Privata dei suoi figli, senza più il sostegno di suo marito Filippo il Bello, ecco che Giovanna si trova “nuda”, incapace di sostenere la finzione del potere. Il monologo a cui dà voce Patrizia Bernardini è un flusso di coscienza femminile che si trova a mal partito nell’indossare i panni di regina. Da subito se ne priva, rivolgendo la sua preghiera piuttosto che a un altare, a un uomo che si sottrae, senza però far desistere un’incessante domanda d’amore.

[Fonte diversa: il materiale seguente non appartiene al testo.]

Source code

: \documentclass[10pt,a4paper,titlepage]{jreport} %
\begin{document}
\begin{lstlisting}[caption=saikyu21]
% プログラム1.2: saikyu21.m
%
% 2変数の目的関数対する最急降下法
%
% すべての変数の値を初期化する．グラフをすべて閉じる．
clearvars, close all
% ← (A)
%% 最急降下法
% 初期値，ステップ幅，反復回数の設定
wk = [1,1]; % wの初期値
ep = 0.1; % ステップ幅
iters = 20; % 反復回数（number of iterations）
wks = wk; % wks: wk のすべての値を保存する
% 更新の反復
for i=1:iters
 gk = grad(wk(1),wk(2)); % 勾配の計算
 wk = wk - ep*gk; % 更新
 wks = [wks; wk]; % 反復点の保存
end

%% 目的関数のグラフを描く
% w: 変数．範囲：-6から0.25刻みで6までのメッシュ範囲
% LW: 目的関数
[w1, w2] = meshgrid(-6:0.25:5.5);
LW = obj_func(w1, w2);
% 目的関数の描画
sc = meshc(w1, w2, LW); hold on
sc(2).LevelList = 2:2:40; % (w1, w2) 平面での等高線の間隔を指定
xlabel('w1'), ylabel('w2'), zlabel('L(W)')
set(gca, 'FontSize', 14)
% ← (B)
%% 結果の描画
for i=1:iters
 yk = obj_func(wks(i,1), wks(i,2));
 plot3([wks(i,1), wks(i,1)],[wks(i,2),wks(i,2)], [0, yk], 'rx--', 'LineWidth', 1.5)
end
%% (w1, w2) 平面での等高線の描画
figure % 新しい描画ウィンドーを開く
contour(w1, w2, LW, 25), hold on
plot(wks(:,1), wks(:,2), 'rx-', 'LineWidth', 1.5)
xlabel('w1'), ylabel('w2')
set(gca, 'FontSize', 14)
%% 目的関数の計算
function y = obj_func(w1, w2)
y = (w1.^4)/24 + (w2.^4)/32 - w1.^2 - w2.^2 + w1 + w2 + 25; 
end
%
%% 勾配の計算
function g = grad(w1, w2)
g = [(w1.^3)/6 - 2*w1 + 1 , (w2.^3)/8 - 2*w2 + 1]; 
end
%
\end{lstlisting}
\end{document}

Questa si esprime con un corpo che mal si adatta alla postura di regina. Dovrebbe ortopedizzarsi al trono su cui siede, ma qualcosa del suo discorso glielo impedisce. Si agita, balla la musica della sua libertà espressiva. Il trono diventa un trampolino, uno scivolo, un’altalena, una cuccia, un nascondiglio, qualcosa che celi all’artiglio del “dover essere”. Giovanna è un cucciolo di femmina che chiede di essere protetta, di essere amata per quello che è, senza condizioni, senza compromessi.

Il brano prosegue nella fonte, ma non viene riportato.